Now, Stumpff will become eligible with other Ohioans with severe congenital, developmental, or early-onset and inherited conditions on Feb. 15. Stumpff acknowledges that these are unprecedented times but believes the state should put out clearer messaging.

As of Thursday afternoon, the provider lookup page on the Ohio Department of Health’s website had the outdated eligibility schedule at the top of its page.

“I have to be my own advocate,” she said about finding an appointment.

Kopp said she doesn’t want to be critical of area providers who are doing their best. She wants the state and federal government to make finding a shot less challenging for individuals who need it.

Why is supply limited?

Producing biological products like coronavirus vaccines is a challenge and scaling up production isn’t easy, said Mark Jacobs, a professor who teaches supply chain management at the University of Dayton College of Business.

“Even once production is successfully brought to full scale, yields can be variable until the process is fully refined,” he said.

Some of the ingredients needed to make the vaccine have never before been produced at the sheer volume needed. And factories can’t transition to creating new kinds of vaccines overnight.

The two approved COVID vaccines are mRNA vaccines, which have never been produced before on a large scale.

Moderna and Pfizer say they are each on track to deliver 100 million doses to the U.S. by the end of March and another 100 million in the second quarter of the year. Both Moderna and Pfizer’s vaccines, the only two which are federally approved so far, require two doses taken four and three weeks apart respectively.

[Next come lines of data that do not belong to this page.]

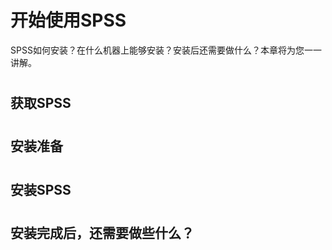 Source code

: # 开始使用SPSS
SPSS如何安装？在什么机器上能够安装？安装后还需要做什么？本章将为您一一讲解。

# <h2>获取SPSS</h2>

# <h2>安装准备</h2>

# <h2>安装SPSS</h2>

# <h2>安装完成后，还需要做些什么？</h2>

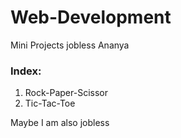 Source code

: # Web-Development
Mini Projects
jobless Ananya
### Index:
1. Rock-Paper-Scissor
2. Tic-Tac-Toe

Maybe I am also jobless

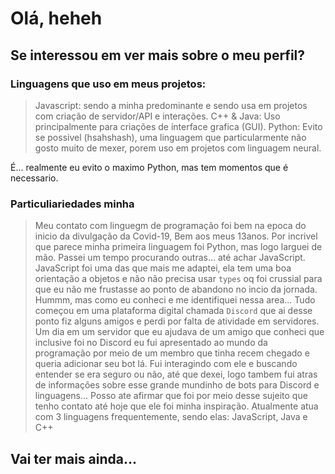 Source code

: # Olá, heheh

## Se interessou em ver mais sobre o meu perfil?

### Linguagens que uso em meus projetos:
> Javascript: sendo a minha predominante e sendo usa em projetos com criação de servidor/API e interações.
> C++ & Java: Uso principalmente para criações de interface grafica (GUI).
> Python: Evito se possivel (hsahshash), uma linguagem que particularmente não gosto muito de mexer, porem uso em projetos com linguagem neural.

É... realmente eu evito o maximo Python, mas tem momentos que é necessario.

### Particuliariedades minha

> Meu contato com linguegm de programação foi bem na epoca do inicio da divulgação da Covid-19, Bem aos meus 13anos.
Por incrivel que parece minha primeira linguagem foi Python, mas logo larguei de mão.
Passei um tempo procurando outras... até achar JavaScript.
JavaScript foi uma das que mais me adaptei, ela tem uma boa orientação a objetos e não não precisa usar `types` oq foi crussial para que eu não me frustasse ao ponto de abandono no incio da jornada.
Hummm, mas como eu conheci e me identifiquei nessa area... Tudo começou em uma plataforma digital chamada `Discord` que ai desse ponto fiz alguns amigos e perdi por falta de atividade em servidores.
Um dia em um servidor que eu ajudava de um amigo que conheci que inclusive foi no Discord eu fui apresentado ao mundo da programação por meio de um membro que tinha recem chegado e queria adicionar seu bot lá.
Fui interagindo com ele e buscando entender se era seguro ou não, até que dexei, logo tambem fui atras de informações sobre esse grande mundinho de bots para Discord e linguagens... Posso ate afirmar que foi por meio desse sujeito que tenho contato até hoje que ele foi minha inspiração.
Atualmente atua com 3 linguagens frequentemente, sendo elas: JavaScript, Java e C++

## Vai ter mais ainda...
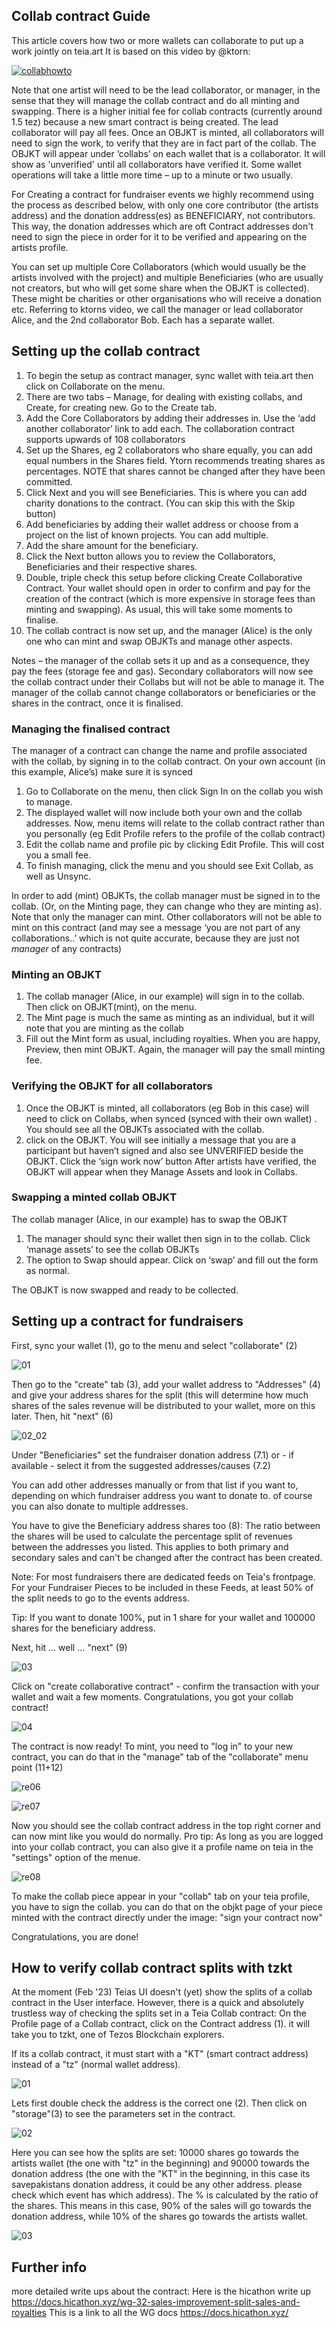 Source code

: ## Collab contract Guide
This article covers how two or more wallets can collaborate to put up a work jointly on teia.art 
It is based on this video by @ktorn:

[![collabhowto](https://user-images.githubusercontent.com/97635650/157613103-23da4af4-b349-41c9-8905-241d70cbd1ac.JPG)](https://youtu.be/o-S6n4-cRvk)

Note that one artist will need to be the lead collaborator, or manager, in the sense that they will manage the collab contract and do all minting and swapping. There is a higher initial fee for collab contracts (currently around 1.5 tez) because a new smart contract is being created. The lead collaborator will pay all fees.
Once an OBJKT is minted, all collaborators will need to sign the work, to verify that they are in fact part of the collab. The OBJKT will appear under ‘collabs’ on each wallet that is a collaborator. It will show as 'unverified' until all collaborators have verified it.
Some wallet operations will take a little more time – up to a minute or two usually.

For Creating a contract for fundraiser events we highly recommend using the process as described below, with only one core contributor (the artists address) and the donation address(es) as BENEFICIARY, not contributors. This way, the donation addresses which are oft Contract addresses don't need to sign the piece in order for it to be verified and appearing on the artists profile.

You can set up multiple Core Collaborators (which would usually be the artists involved with the project) and multiple Beneficiaries (who are usually not creators, but who will get some share when the OBJKT is collected). These might be charities or other organisations who will receive a donation etc.
Referring to ktorns video, we call the manager or lead collaborator Alice, and the 2nd collaborator Bob. Each has a separate wallet.


## Setting up the collab contract

1)	To begin the setup as contract manager, sync wallet with teia.art then click on Collaborate on the menu.
2)	There are two tabs – Manage, for dealing with existing collabs, and Create, for creating new. Go to the Create tab.
3)	Add the Core Collaborators by adding their addresses in. Use the ‘add another collaborator’ link to add each. The collaboration contract supports upwards of 108 collaborators
4)	Set up the Shares, eg 2 collaborators who share equally, you can add equal numbers in the Shares field. Ytorn recommends treating shares as percentages. NOTE that shares cannot be changed after they have been committed.
5)	Click Next and you will see Beneficiaries. This is where you can add charity donations to the contract. (You can skip this with the Skip button)
6)	Add beneficiaries by adding their wallet address or choose from a project on the list of known projects. You can add multiple.
7)	Add the share amount for the beneficiary.
8)	Click the Next button allows you to review the Collaborators, Beneficiaries and their respective shares.
9)	Double, triple check this setup before clicking Create Collaborative Contract. Your wallet should open in order to confirm and pay for the creation of the contract (which is more expensive in storage fees than minting and swapping). As usual, this will take some moments to finalise.
10)	The collab contract is now set up, and the manager (Alice) is the only one who can mint and swap OBJKTs and manage other aspects.

Notes – the manager of the collab sets it up and as a consequence, they pay the fees (storage fee and gas).
Secondary collaborators will now see the collab contract under their Collabs but will not be able to manage it.
The manager of the collab cannot change collaborators or beneficiaries or the shares in the contract, once it is finalised.

### Managing the finalised contract

The manager of a contract can change the name and profile associated with the collab, by signing in to the collab contract.
On your own account (in this example, Alice’s) make sure it is synced
1)	Go to Collaborate on the menu, then click Sign In on the collab you wish to manage.
2)	The displayed wallet will now include both your own and the collab addresses. Now, menu items will relate to the collab contract rather than you personally (eg Edit Profile refers to the profile of the collab contract) 
3)	Edit the collab name and profile pic by clicking Edit Profile. This will cost you a small fee.
4)	To finish managing, click the menu and you should see Exit Collab, as well as Unsync.


In order to add (mint) OBJKTs, the collab manager must be signed in to the collab. (Or, on the Minting page, they can change who they are minting as). Note that only the manager can mint. Other collaborators will not be able to mint on this contract (and may see a message ‘you are not part of any collaborations..’ which is not quite accurate, because they are just not *manager* of any contracts)

### Minting an OBJKT
1)	The collab manager (Alice, in our example) will sign in to the collab. Then click on OBJKT(mint), on the menu.
2)	The Mint page is much the same as minting as an individual, but it will note that you are minting as the collab 
3)	Fill out the Mint form as usual, including royalties. When you are happy, Preview, then mint OBJKT. Again, the manager will pay the small minting fee.


### Verifying the OBJKT for all collaborators

1)	Once the OBJKT is minted, all collaborators (eg Bob in this case) will need to click on Collabs, when synced (synced with their own wallet) . You should see all the OBJKTs associated with the collab.
2)	click on the OBJKT. You will see initially a message that you are a participant but haven’t signed and also see UNVERIFIED beside the OBJKT.  Click  the ‘sign work now’ button
After artists have verified, the OBJKT will appear when they Manage Assets and look in Collabs.

### Swapping a minted collab OBJKT

The collab manager (Alice, in our example) has to swap the OBJKT
1)	The manager should sync their wallet then sign in to the collab. Click ‘manage assets’ to see the collab OBJKTs
2)	The option to Swap should appear. Click on ‘swap’ and fill out the form as normal.

The OBJKT is now swapped and ready to be collected.

## Setting up a contract for fundraisers

First, sync your wallet (1), go to the menu and select "collaborate" (2)

![01](https://user-images.githubusercontent.com/97635650/218320091-ec31201e-8cef-44e5-a2d0-97cc34691af4.PNG)


Then go to the "create" tab (3), add your wallet address to "Addresses" (4) and give your address shares for the split (this will determine how much shares of the sales revenue will be distributed to your wallet, more on this later. Then, hit "next" (6)

![02_02](https://user-images.githubusercontent.com/97635650/218322192-f54133a3-e8d1-4095-8062-a74bc1185650.PNG)



Under "Beneficiaries" set the fundraiser donation address (7.1) or - if available - select it from the suggested addresses/causes (7.2)

You can add other addresses manually or from that list if you want to, depending on which fundraiser address you want to donate to. of course you can also donate to multiple addresses. 

You have to give the Beneficiary address shares too (8): The ratio between the shares will be used to calculate the percentage split of revenues between the addresses you listed. This applies to both primary and secondary sales and can't be changed after the contract has been created. 

Note: For most fundraisers there are dedicated feeds on Teia's frontpage. For your Fundraiser Pieces to be included in these Feeds, at least 50% of the split needs to go to the events address.

Tip: If you want to donate 100%, put in 1 share for your wallet and 100000 shares for the beneficiary address.

Next, hit ... well ... "next" (9)

![03](https://user-images.githubusercontent.com/97635650/218320264-61f25a80-d898-4c53-88c2-946c4d016c36.PNG)


Click on "create collaborative contract" - confirm the transaction with your wallet and wait a few moments. 
Congratulations, you got your collab contract!

![04](https://user-images.githubusercontent.com/97635650/218320375-7d828e2f-6e64-4583-8aca-7eb82fa4d3b5.PNG)


The contract is now ready! To mint, you need to "log in" to your new contract, you can do that in the "manage" tab of the "collaborate" menu point (11+12)

![re06](https://user-images.githubusercontent.com/97635650/193135821-02e0cc31-49ad-4800-83c4-bb4edbd8703a.JPG)

![re07](https://user-images.githubusercontent.com/97635650/193135824-57534ecb-8dc4-440d-a575-cdbb83163890.JPG)

Now you should see the collab contract address in the top right corner and can now mint like you would do normally.
Pro tip: As long as you are logged into your collab contract, you can also give it a profile name on teia in the "settings" option of the menue.

![re08](https://user-images.githubusercontent.com/97635650/193135829-89bfe248-82ae-4116-9d34-c5ca32f08be8.JPG)

To make the collab piece appear in your "collab" tab on your teia profile, you have to sign the collab. you can do that on the objkt page of your piece minted with the contract directly under the image: "sign your contract now"

Congratulations, you are done!

## How to verify collab contract splits with tzkt

At the moment (Feb '23) Teias UI doesn't (yet) show the splits of a collab contract in the User interface. However, there is a quick and absolutely trustless way of checking the splits set in a Teia Collab contract: On the Profile page of a Collab contract, click on the Contract address (1). it will take you to tzkt, one of Tezos Blockchain explorers.

If its a collab contract, it must start with a "KT" (smart contract address) instead of a "tz" (normal wallet address).

![01](https://user-images.githubusercontent.com/97635650/218322621-b85a4623-d666-47d9-8e80-241eca3db308.PNG)

Lets first double check the address is the correct one (2). Then click on "storage"(3) to see the parameters set in the contract.

![02](https://user-images.githubusercontent.com/97635650/218322730-579d492d-f95e-453c-b9cf-dea6318a8ad8.PNG)

Here you can see how the splits are set: 10000 shares go towards the artists wallet (the one with "tz" in the beginning)
and 90000 towards the donation address (the one with the "KT" in the beginning, in this case its savepakistans donation address, it could be any other address. please check which event has which address). The % is calculated by the ratio of the shares. This means in this case, 90% of the sales will go towards the donation address, while 10% of the shares go towards the artists wallet.

![03](https://user-images.githubusercontent.com/97635650/218322706-2eab076f-9e77-4799-a556-1c4910df8835.PNG)


## Further info

more detailed write ups about the contract:
Here is the hicathon write up https://docs.hicathon.xyz/wg-32-sales-improvement-split-sales-and-royalties
This is a link to all the WG docs https://docs.hicathon.xyz/ 

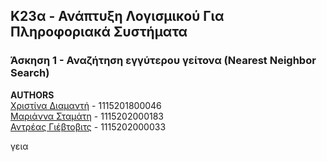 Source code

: ## K23α - Ανάπτυξη Λογισμικού Για Πληροφοριακά Συστήματα

### Άσκηση 1 - Αναζήτηση εγγύτερου γείτονα (Nearest Neighbor Search)

**AUTHORS**  
[Χριστίνα Διαμαντή](https://github.com/ChristinaDiam) - 1115201800046  
[Μαριάννα Σταμάτη](https://github.com/mariannastamati) - 1115202000183  
[Αντρέας Γιέβτοβιτς](https://github.com/zodicx) - 1115202000033

γεια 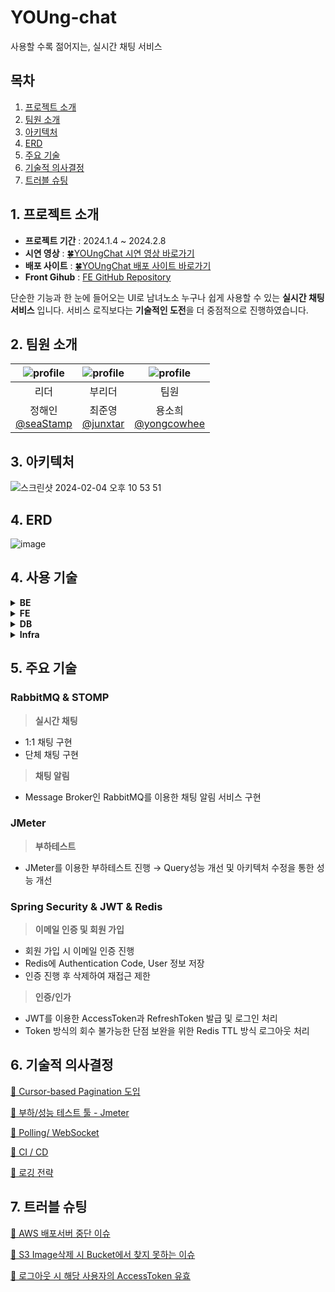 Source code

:# YOUng-chat

사용할 수록 젊어지는, 실시간 채팅 서비스

## 목차

1. [프로젝트 소개](#1.-프로젝트-소개)
2. [팀원 소개](#2-팀원-소개)
3. [아키텍처](#3-아키텍처)
4. [ERD](#4-erd)
5. [주요 기술](#5-주요-기술)
6. [기술적 의사결정](#6-기술적-의사결정)
7. [트러블 슈팅](#7-트러블-슈팅)

## 1. 프로젝트 소개

* **프로젝트 기간** : 2024.1.4 ~ 2024.2.8
* **시연 영상** : [🍀YOUngChat 시연 영상 바로가기](https://www.youtube.com/watch?v=WZ4JzStrWnI)
* **배포 사이트** : [🍀YOUngChat 배포 사이트 바로가기](https://youngchat.store)
* **Front Gihub** : [FE GitHub Repository](https://github.com/Just-Clover/YOUng-chat-frontend)

단순한 기능과 한 눈에 들어오는 UI로 남녀노소 누구나 쉽게 사용할 수 있는 **실시간 채팅 서비스** 입니다.
서비스 로직보다는 **기술적인 도전**을 더 중점적으로 진행하였습니다.

## 2. 팀원 소개

| ![profile](https://avatars.githubusercontent.com/u/73452223?v=4) | ![profile](https://avatars.githubusercontent.com/u/75934088?v=4) | ![profile](https://avatars.githubusercontent.com/u/109781694?v=4) |
|------------------------------------------------------------------|------------------------------------------------------------------|-------------------------------------------------------------------|
| <center>리더                                                       | <center>부리더                                                      | <center>팀원                                                        |
| <center>정해인</br> [@seaStamp](https://github.com/seaStamp)        | <center>최준영 </br> [@junxtar](https://github.com/junxtar)         | <center>용소희</br>[@yongcowhee](https://github.com/yongcowhee)      |

## 3. 아키텍처

![스크린샷 2024-02-04 오후 10 53 51](https://github.com/Just-Clover/YOUng-chat-backend/assets/73452223/887acc02-6be4-4f26-a29e-4389336d6597)

## 4. ERD

![image](https://github.com/Just-Clover/YOUng-chat-backend/assets/73452223/27818c10-e5c2-49cf-9411-b5bc7f0632c5)

## 4. 사용 기술

<details>
<summary><b>BE</b></summary>

- Java 17
- Spring boot 3.1.7
- Spring Security 3.2.2
- JWT 0.11.5
- Spring Data JPA 3.1.7
- Spring Data Redis 3.1.7
- QueryDSL 5.0.0
- WebSocket 3.2.2
- RabbitMQ 3.12.12
- STOMP 3.2.2

</details>

<details>
<summary><b>FE</b></summary>

- React
- Vite
- Mui
- Zustand
- Axios
- rabbitmq-client
- stompjs

</details>

<details>
<summary><b>DB</b></summary>

- MySQL 8.0.35
- Redis 7.2
- H2 2.2.220

</details>

<details>
<summary><b>Infra</b></summary>

- EC2
- ECR
- S3
- LoadBalancer(ALB)
- CodeDeploy
- RDS(MySQL)
- Route53
- ElastiCache(Redis)
- CloudFront
- Docker

</details>

## 5. 주요 기술

### RabbitMQ & STOMP

> **실시간 채팅**

- 1:1 채팅 구현
- 단체 채팅 구현

> **채팅 알림**

- Message Broker인 RabbitMQ를 이용한 채팅 알림 서비스 구현

### JMeter

> **부하테스트**

- JMeter를 이용한 부하테스트 진행 → Query성능 개선 및 아키텍처 수정을 통한 성능 개선

### Spring Security & JWT & Redis

> **이메일 인증 및 회원 가입**

- 회원 가입 시 이메일 인증 진행
- Redis에 Authentication Code, User 정보 저장
- 인증 진행 후 삭제하여 재접근 제한

> **인증/인가**

- JWT를 이용한 AccessToken과 RefreshToken 발급 및 로그인 처리
- Token 방식의 회수 불가능한 단점 보완을 위한 Redis TTL 방식 로그아웃 처리

## 6. 기술적 의사결정

[🔗 Cursor-based Pagination 도입](https://github.com/Just-Clover/YOUng-chat-backend/wiki/Cusor%E2%80%90based-Paginantion-%EB%8F%84%EC%9E%85)

[🔗 부하/성능 테스트 툴 - Jmeter](https://github.com/Just-Clover/YOUng-chat-backend/wiki/%EB%B6%80%ED%95%98-%EC%84%B1%EB%8A%A5-%ED%85%8C%EC%8A%A4%ED%8A%B8-%ED%88%B4-Jmeter)

[🔗 Polling/ WebSocket](https://github.com/Just-Clover/YOUng-chat-backend/wiki/Polling%EA%B3%BC-WebSocket)

[🔗 CI / CD](https://github.com/Just-Clover/YOUng-chat-backend/wiki/CI-CD)

[🔗 로깅 전략]()

## 7. 트러블 슈팅

[🔗 AWS 배포서버 중단 이슈](https://github.com/Just-Clover/YOUng-chat-backend/wiki/AWS-%EB%B0%B0%ED%8F%AC-%EC%84%9C%EB%B2%84-%EC%A4%91%EB%8B%A8-%EC%9D%B4%EC%8A%88)

[🔗 S3 Image삭제 시 Bucket에서 찾지 못하는 이슈](https://github.com/Just-Clover/YOUng-chat-backend/wiki/S3-Image-%EC%82%AD%EC%A0%9C-%EC%8B%9C-Bucket-%EC%97%90%EC%84%9C-%EC%B0%BE%EC%A7%80-%EB%AA%BB%ED%95%98%EB%8A%94-%EC%9D%B4%EC%8A%88)

[🔗 로그아웃 시 해당 사용자의 AccessToken 유효](https://github.com/Just-Clover/YOUng-chat-backend/wiki/%EB%A1%9C%EA%B7%B8%EC%95%84%EC%9B%83%EC%8B%9C-%ED%95%B4%EB%8B%B9-%EC%82%AC%EC%9A%A9%EC%9E%90%EC%9D%98-AccessToken-%EC%9C%A0%ED%9A%A8%EA%B8%B0%EA%B0%84-%EC%9D%B4%EC%8A%88)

The U.S population is more than 330 million people.

“We hope — this is not a guarantee — but we hope that within the next month or two, another vaccine provider will be approved for emergency use authorization and then that will change the metric in terms of how much vaccine is available,” Suffoletto said. “Particularly if it’s Johnson & Johnson because Johnson & Johnson has a one dose situation so that would totally change everything.”

Johnson & Johnson announced on Friday that its single-dose vaccine was 66% effective overall at preventing moderate or severe illness and 85% effective at protecting against the most serious symptoms. The company said it will file an application for emergency use authorization in the U.S. within a week. It expects to deliver 100 million doses to the U.S. by June.

There are also a myriad of logistical challenges, including the distribution infrastructure, Jacobs said.

“We’ve not distributed at mass-scale products like these (extreme cold and short shelf life),” he said.

The Associated Press contributed to this report.